Further, the Supreme Court's redistricting cases have made clear that compactness is an important standard, which is not met by the seventeen oddly shaped districts in the approved map. Even though Rosenthal recognized that compactness was a standard to which the approved map must adhere, he voted for a map that did not meet that standard.
Plaintiffs recognize the State constitutional provisions must yield to the United States Constitution where conflicts exist, but contend the county-line provision was not overridden by federal concerns here. They insist that Scrimminger, which holds federal requirements override the county-line provision, is limited to the facts of the 1970 Census and redistricting. Plaintiffs also argue the approved map's partisan gerrymandering creates a “rigged game” and a Legislature unaccountable to the people, and discriminates against voters in the non-dominant party (here, the Republicans). Acknowledging “perfection is not possible,” plaintiffs assert that “[i]t is relatively easy to design a Map that complies” with New Jersey's constitutional requirements. They assert that “Appellants–Plaintiffs did it. They designed a Map with districts that were compact and contained no more than six county over-splits,” so their map's minor deviations provided “compelling evidence” that the approved map “was way out of bounds and could have gotten much closer to the standards prescribed by” the New Jersey Constitution.
McManus frames his argument somewhat differently.

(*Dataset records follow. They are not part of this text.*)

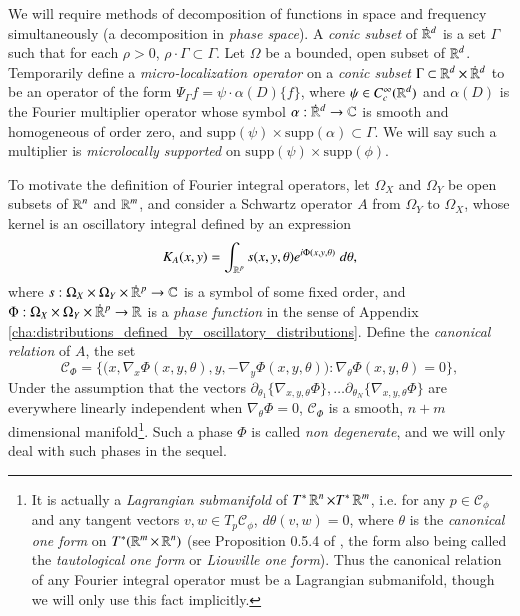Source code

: We will require methods of decomposition of functions in space and frequency simultaneously (a decomposition in \emph{phase space}). A \emph{conic subset} of ${\dot{\RR}{\vphantom{\RR}}^d}$ is a set $\Gamma$ such that for each $\rho > 0$, $\rho \cdot \Gamma \subset \Gamma$. Let $\Omega$ be a bounded, open subset of $\operatorname{\mathbb{R}}^d$. Temporarily define a \emph{micro-localization operator} on a \emph{conic subset} $\Gamma \subset {\RR^d} \times {\dot{\RR}{\vphantom{\RR}}^d}$ to be an operator of the form $\Psi_\Gamma f = \psi \cdot \alpha(D) \{ f \}$, where $\psi \in C_c^\infty(\operatorname{\mathbb{R}}^d)$ and  $\alpha(D)$ is the Fourier multiplier operator whose symbol $\alpha: {\dot{\RR}{\vphantom{\RR}}^d} \to \CC$ is smooth and homogeneous of order zero, and $\text{supp}(\psi) \times \text{supp}(\alpha) \subset \Gamma$. We will say such a multiplier is \emph{microlocally supported} on $\text{supp}(\psi) \times \text{supp}(\phi)$.

To motivate the definition of Fourier integral operators, let $\Omega_X$ and $\Omega_Y$ be open subsets of $\operatorname{\mathbb{R}}^n$ and $\operatorname{\mathbb{R}}^m$, and consider a Schwartz operator $A$ from $\Omega_Y$ to $\Omega_X$, whose kernel is an oscillatory integral defined by an expression
%
\begin{equation}
  K_A(x,y) = \int_{\operatorname{\mathbb{R}}^p} s(x,y,\theta) e^{i \Phi(x,y,\theta)}\; d\theta,
\end{equation}
%
where $s: \Omega_X \times {\Omega_Y} \times {{\dot{\RR}{\vphantom{\RR}}^p}} \to \CC$ is a symbol of some fixed order, and $\Phi: \Omega_X \times \Omega_Y \times {\dot{\RR}{\vphantom{\RR}}^p} \to \RR$ is a \emph{phase function} in the sense of Appendix \ref{cha:distributions_defined_by_oscillatory_distributions}. Define the \emph{canonical relation} of $A$, the set
%
\begin{equation}
  \mathcal{C}_\Phi = \Big\{ \big(x, \nabla_x \Phi(x,y,\theta) ,y, -\nabla_y \Phi(x,y,\theta) \big) : \nabla_\theta \Phi(x,y,\theta) = 0 \Big\},
\end{equation}
%
Under the assumption that the vectors $\partial_{\theta_1} \{ \nabla_{x,y,\theta} \Phi \}, \dots \partial_{\theta_N} \{ \nabla_{x,y,\theta} \Phi \}$ are everywhere linearly independent when $\nabla_\theta \Phi = 0$, $\mathcal{C}_\Phi$ is a smooth, $n + m$ dimensional manifold\footnote{It is actually a \emph{Lagrangian submanifold} of $T^* \operatorname{\mathbb{R}}^n \times T^* \operatorname{\mathbb{R}}^m$, i.e. for any $p \in \mathcal{C}_\phi$ and any tangent vectors $v,w \in T_p \mathcal{C}_\phi$, $d\theta(v,w) = 0$, where $\theta$ is the \emph{canonical one form} on $T^*(\operatorname{\mathbb{R}}^m \times \operatorname{\mathbb{R}}^n)$ (see Proposition 0.5.4 of \cite{Sogge}, the form also being called the \emph{tautological one form} or \emph{Liouville one form}). Thus the canonical relation of any Fourier integral operator must be a Lagrangian submanifold, though we will only use this fact implicitly.}. Such a phase $\Phi$ is called \emph{non degenerate}, and we will only deal with such phases in the sequel.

He recognizes that the Supreme Court held, with regard to the 1970 Census figures, that the county line requirement was unconstitutional and unenforceable. He asserts, however, that the 1974 dissent by Justice Pashman, echoed more recently in a 2003 dissent by Justice LaVecchia, was “better reasoned, persuasive and adheres to the State Constitution.” He urges this court to follow the approach of those dissenting Justices, who concluded that the Commission must tailor its map to meet the county line requirement as closely as possible within the constraints of the federal constitutional concerns. A remand to meet that standard would not be futile, McManus urges, because the alternative maps submitted by the Bayshore Group, most particularly the People's Map I, seemed to conform to Justice Pashman's approach.
A motion to dismiss under Rule 4:6–2(e) requires application of “the test for determining the adequacy of a pleading: whether a cause of action is ‘suggested’ by the facts.” Printing Mart–Morristown v. Sharp Elecs. Corp., 116 N.J. 739, 746 (1989) (quoting Velantzas, supra, 109 N.J. at 192). “At this preliminary stage of the litigation the Court is not concerned with the ability of plaintiffs to prove the allegation contained in the complaint. For purposes of analysis plaintiffs are entitled to every reasonable inference of fact.” Ibid. (citation omitted). However, “[a] pleading should be dismissed if it states no basis for relief and discovery would not provide one.” Rezem Family Assocs., LP v. Borough of Millstone, 423 N.J.Super. 103, 113 (App.Div.), certif. denied and appeal dismissed by 208 N.J. 366 (2011).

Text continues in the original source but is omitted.